For the records below, give the number of lines where the string "Keybase" occurs. Include nothing else.
◆ ◆ ◆ ◆ ◆ ◆ ◆
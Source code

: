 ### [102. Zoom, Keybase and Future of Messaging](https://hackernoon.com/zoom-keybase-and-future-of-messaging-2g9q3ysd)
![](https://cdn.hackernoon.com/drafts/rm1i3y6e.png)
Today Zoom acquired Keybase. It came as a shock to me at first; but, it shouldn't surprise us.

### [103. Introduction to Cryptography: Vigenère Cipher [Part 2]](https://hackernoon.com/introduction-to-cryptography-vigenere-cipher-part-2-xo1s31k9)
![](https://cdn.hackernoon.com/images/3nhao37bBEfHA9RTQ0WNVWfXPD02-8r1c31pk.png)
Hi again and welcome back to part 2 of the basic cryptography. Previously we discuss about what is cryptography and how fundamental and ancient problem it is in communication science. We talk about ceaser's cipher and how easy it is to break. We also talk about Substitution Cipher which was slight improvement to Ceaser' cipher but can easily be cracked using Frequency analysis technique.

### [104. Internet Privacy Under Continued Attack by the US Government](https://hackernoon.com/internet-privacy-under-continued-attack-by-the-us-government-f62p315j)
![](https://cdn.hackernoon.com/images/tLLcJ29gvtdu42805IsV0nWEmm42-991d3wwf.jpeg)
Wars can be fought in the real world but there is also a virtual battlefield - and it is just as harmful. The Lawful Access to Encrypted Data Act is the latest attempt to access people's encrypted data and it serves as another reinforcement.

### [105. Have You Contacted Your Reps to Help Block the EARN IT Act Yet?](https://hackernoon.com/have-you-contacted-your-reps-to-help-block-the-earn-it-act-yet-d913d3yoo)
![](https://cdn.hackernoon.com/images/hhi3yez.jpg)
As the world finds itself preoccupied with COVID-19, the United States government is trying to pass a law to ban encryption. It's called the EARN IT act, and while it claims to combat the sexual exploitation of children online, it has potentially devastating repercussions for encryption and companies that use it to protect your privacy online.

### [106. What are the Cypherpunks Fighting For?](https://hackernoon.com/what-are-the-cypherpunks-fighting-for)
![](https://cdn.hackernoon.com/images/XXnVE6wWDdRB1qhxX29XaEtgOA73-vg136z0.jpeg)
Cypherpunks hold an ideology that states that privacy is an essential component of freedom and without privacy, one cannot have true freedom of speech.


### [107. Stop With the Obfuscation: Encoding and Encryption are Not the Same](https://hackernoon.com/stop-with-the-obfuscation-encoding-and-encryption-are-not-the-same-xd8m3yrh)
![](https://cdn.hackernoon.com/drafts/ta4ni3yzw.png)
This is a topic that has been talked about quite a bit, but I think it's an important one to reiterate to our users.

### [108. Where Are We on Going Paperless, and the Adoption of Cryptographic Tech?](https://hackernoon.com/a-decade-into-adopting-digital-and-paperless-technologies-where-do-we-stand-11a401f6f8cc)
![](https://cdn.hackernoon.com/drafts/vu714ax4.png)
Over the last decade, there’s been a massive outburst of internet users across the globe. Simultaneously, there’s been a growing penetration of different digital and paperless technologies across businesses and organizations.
◆ ◆ ◆ ◆ ◆ ◆ ◆
**TASK RESPONSE**
2